(Beginning of Extracted data)

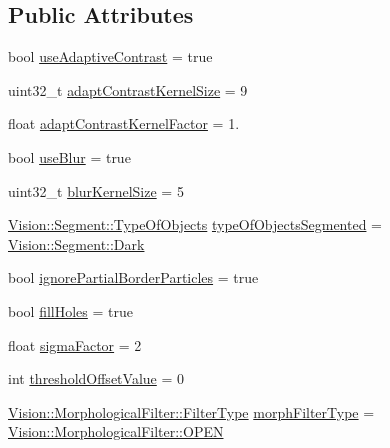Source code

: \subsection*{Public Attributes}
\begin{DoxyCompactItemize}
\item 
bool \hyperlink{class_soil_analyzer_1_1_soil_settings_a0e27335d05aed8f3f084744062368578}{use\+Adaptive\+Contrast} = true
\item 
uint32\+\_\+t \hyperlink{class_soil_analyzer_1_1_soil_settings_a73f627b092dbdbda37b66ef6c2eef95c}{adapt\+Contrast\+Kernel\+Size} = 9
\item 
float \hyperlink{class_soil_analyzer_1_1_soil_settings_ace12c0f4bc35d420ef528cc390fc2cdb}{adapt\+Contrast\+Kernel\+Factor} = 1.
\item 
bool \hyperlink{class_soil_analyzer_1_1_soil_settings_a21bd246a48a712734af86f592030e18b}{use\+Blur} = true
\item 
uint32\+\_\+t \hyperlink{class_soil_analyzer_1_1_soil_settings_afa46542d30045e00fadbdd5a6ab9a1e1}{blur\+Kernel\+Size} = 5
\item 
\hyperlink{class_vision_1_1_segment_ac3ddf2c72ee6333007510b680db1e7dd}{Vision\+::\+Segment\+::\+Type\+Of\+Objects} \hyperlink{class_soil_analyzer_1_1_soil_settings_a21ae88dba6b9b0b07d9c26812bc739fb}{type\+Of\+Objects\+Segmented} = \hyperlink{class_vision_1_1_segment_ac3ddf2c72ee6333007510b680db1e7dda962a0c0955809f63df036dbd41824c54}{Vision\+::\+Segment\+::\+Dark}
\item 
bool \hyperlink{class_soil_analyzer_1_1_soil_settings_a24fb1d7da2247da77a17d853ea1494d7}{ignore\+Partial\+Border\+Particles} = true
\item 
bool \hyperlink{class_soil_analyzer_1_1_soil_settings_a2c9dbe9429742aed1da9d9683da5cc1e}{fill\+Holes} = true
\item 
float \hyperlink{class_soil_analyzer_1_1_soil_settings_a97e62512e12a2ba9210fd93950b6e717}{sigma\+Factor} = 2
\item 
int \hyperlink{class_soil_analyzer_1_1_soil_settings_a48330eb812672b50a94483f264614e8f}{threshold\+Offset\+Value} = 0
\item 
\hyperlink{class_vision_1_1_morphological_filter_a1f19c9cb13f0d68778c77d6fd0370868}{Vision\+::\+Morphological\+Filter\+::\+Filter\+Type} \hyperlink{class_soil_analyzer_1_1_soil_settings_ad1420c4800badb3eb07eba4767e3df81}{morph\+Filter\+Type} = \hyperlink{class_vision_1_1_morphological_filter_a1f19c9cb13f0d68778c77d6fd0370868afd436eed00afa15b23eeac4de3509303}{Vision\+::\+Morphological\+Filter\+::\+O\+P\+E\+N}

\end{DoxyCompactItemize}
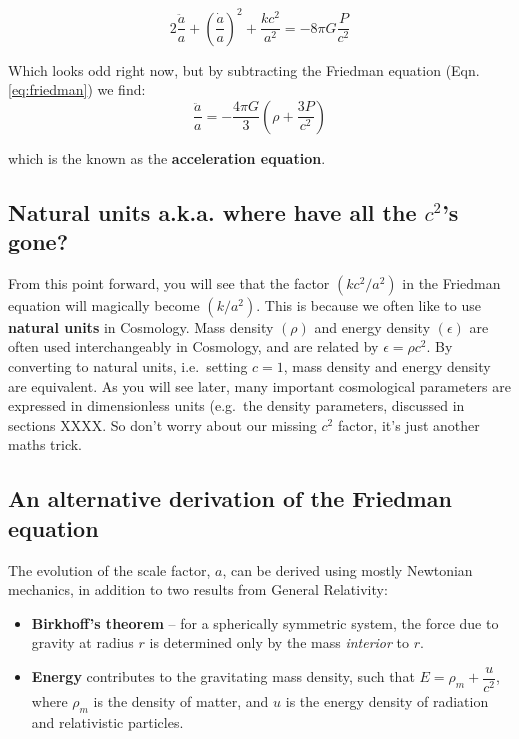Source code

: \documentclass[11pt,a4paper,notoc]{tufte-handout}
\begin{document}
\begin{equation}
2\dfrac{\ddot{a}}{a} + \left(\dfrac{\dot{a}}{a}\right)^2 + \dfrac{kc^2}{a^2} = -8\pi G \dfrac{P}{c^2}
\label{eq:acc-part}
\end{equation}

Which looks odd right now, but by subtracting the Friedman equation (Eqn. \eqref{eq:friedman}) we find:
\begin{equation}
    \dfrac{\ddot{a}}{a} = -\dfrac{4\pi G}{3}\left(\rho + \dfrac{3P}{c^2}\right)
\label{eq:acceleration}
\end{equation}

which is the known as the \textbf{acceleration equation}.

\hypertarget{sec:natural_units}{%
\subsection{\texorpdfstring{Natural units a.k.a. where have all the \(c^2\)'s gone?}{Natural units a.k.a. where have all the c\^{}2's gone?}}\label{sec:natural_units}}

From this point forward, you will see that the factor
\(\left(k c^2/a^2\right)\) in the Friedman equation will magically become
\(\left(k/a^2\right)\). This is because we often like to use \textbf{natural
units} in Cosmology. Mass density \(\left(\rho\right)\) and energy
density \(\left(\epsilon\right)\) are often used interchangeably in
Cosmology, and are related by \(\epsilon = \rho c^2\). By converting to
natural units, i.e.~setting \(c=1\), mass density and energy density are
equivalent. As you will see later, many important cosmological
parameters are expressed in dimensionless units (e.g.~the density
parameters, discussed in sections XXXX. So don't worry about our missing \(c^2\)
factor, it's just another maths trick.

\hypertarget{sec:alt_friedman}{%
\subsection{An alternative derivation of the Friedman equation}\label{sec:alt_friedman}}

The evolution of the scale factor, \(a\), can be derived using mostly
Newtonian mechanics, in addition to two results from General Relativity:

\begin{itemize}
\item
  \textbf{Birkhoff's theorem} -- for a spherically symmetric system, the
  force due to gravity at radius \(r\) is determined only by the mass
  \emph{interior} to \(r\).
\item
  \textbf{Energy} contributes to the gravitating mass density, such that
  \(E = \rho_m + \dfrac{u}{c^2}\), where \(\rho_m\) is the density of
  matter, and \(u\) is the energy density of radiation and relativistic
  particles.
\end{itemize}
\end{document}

(End of Extracted data)
(Beginning of Extracted data)

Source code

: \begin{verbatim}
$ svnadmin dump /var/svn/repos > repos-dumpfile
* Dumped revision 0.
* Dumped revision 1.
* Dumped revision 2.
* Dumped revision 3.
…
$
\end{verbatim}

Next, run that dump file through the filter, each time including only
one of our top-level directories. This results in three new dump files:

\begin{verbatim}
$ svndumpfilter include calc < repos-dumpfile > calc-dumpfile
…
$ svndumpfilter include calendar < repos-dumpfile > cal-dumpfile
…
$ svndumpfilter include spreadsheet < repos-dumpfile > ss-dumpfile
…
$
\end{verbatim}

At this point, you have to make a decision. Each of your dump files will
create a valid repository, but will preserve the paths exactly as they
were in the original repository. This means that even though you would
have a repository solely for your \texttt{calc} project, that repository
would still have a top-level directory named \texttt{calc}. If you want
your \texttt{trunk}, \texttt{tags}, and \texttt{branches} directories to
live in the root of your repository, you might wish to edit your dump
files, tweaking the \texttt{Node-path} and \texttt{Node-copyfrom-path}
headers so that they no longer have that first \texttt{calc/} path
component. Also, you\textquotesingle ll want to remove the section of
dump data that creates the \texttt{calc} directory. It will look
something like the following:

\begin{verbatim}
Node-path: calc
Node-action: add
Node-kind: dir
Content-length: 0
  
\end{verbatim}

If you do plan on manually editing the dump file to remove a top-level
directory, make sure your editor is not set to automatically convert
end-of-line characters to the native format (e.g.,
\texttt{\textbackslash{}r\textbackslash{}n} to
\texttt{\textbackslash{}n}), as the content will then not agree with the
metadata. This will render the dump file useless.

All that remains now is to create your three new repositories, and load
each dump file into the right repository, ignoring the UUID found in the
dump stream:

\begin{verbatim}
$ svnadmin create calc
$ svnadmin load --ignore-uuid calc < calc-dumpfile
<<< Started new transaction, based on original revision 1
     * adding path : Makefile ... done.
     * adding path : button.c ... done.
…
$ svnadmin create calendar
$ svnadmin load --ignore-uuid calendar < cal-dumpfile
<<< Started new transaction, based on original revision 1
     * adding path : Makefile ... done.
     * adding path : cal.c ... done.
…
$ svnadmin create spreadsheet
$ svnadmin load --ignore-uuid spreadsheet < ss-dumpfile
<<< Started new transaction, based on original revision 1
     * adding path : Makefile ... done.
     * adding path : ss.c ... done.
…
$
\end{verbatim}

(End of Extracted data)

Exercise - Check each line of the data above for the word "level" and copy the ones where it is found.

Written response -
one of our top-level directories. This results in three new dump files:
would still have a top-level directory named \texttt{calc}. If you want
If you do plan on manually editing the dump file to remove a top-level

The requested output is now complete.